▸ **SOURCE MATERIAL**:

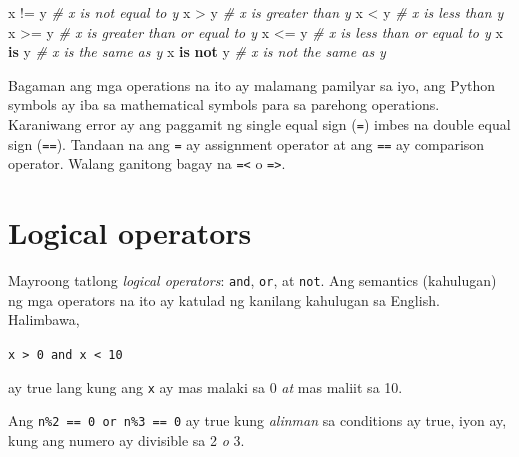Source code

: \documentclass[10pt,]{book}
\newenvironment{Shaded}{}{}
\newcommand{\CommentTok}[1]{\textcolor[rgb]{0.38,0.63,0.69}{\textit{#1}}}
\newcommand{\KeywordTok}[1]{\textcolor[rgb]{0.00,0.44,0.13}{\textbf{#1}}}
\newcommand{\NormalTok}[1]{#1}
\newcommand{\OperatorTok}[1]{\textcolor[rgb]{0.40,0.40,0.40}{#1}}
\begin{document}
\begin{Shaded}
\begin{Highlighting}[]
\NormalTok{x }\OperatorTok{!=}\NormalTok{ y               }\CommentTok{\# x is not equal to y}
\NormalTok{x }\OperatorTok{\textgreater{}}\NormalTok{ y                }\CommentTok{\# x is greater than y}
\NormalTok{x }\OperatorTok{\textless{}}\NormalTok{ y                }\CommentTok{\# x is less than y}
\NormalTok{x }\OperatorTok{\textgreater{}=}\NormalTok{ y               }\CommentTok{\# x is greater than or equal to y}
\NormalTok{x }\OperatorTok{\textless{}=}\NormalTok{ y               }\CommentTok{\# x is less than or equal to y}
\NormalTok{x }\KeywordTok{is}\NormalTok{ y               }\CommentTok{\# x is the same as y}
\NormalTok{x }\KeywordTok{is} \KeywordTok{not}\NormalTok{ y           }\CommentTok{\# x is not the same as y}
\end{Highlighting}
\end{Shaded}

Bagaman ang mga operations na ito ay malamang pamilyar sa iyo, ang
Python symbols ay iba sa mathematical symbols para sa parehong
operations. Karaniwang error ay ang paggamit ng single equal sign
(\texttt{=}) imbes na double equal sign (\texttt{==}). Tandaan na ang
\texttt{=} ay assignment operator at ang \texttt{==} ay comparison
operator. Walang ganitong bagay na \texttt{=\textless{}} o
\texttt{=\textgreater{}}.

 

\section{Logical operators}\label{logical-operators}

 

Mayroong tatlong \emph{logical operators}: \texttt{and}, \texttt{or}, at
\texttt{not}. Ang semantics (kahulugan) ng mga operators na ito ay
katulad ng kanilang kahulugan sa English. Halimbawa,

\texttt{x\ \textgreater{}\ 0\ and\ x\ \textless{}\ 10}

ay true lang kung ang \texttt{x} ay mas malaki sa 0 \emph{at} mas maliit
sa 10.

  
  

Ang \texttt{n\%2\ ==\ 0\ or\ n\%3\ ==\ 0} ay true kung \emph{alinman} sa
conditions ay true, iyon ay, kung ang numero ay divisible sa 2 \emph{o}
3.
\end{document}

▸ **EXERCISE REQUIREMENTS**:
From the first line of the listing above, repeat every line through the one holding "Python symbols ay". Both ends count, and pictures stay out.

▸ **TASK OUTPUT**:
Source code

: \documentclass[10pt,]{book}
\newenvironment{Shaded}{}{}
\newcommand{\CommentTok}[1]{\textcolor[rgb]{0.38,0.63,0.69}{\textit{#1}}}
\newcommand{\KeywordTok}[1]{\textcolor[rgb]{0.00,0.44,0.13}{\textbf{#1}}}
\newcommand{\NormalTok}[1]{#1}
\newcommand{\OperatorTok}[1]{\textcolor[rgb]{0.40,0.40,0.40}{#1}}
\begin{document}
\begin{Shaded}
\begin{Highlighting}[]
\NormalTok{x }\OperatorTok{!=}\NormalTok{ y               }\CommentTok{\# x is not equal to y}
\NormalTok{x }\OperatorTok{\textgreater{}}\NormalTok{ y                }\CommentTok{\# x is greater than y}
\NormalTok{x }\OperatorTok{\textless{}}\NormalTok{ y                }\CommentTok{\# x is less than y}
\NormalTok{x }\OperatorTok{\textgreater{}=}\NormalTok{ y               }\CommentTok{\# x is greater than or equal to y}
\NormalTok{x }\OperatorTok{\textless{}=}\NormalTok{ y               }\CommentTok{\# x is less than or equal to y}
\NormalTok{x }\KeywordTok{is}\NormalTok{ y               }\CommentTok{\# x is the same as y}
\NormalTok{x }\KeywordTok{is} \KeywordTok{not}\NormalTok{ y           }\CommentTok{\# x is not the same as y}
\end{Highlighting}
\end{Shaded}

Bagaman ang mga operations na ito ay malamang pamilyar sa iyo, ang
Python symbols ay iba sa mathematical symbols para sa parehong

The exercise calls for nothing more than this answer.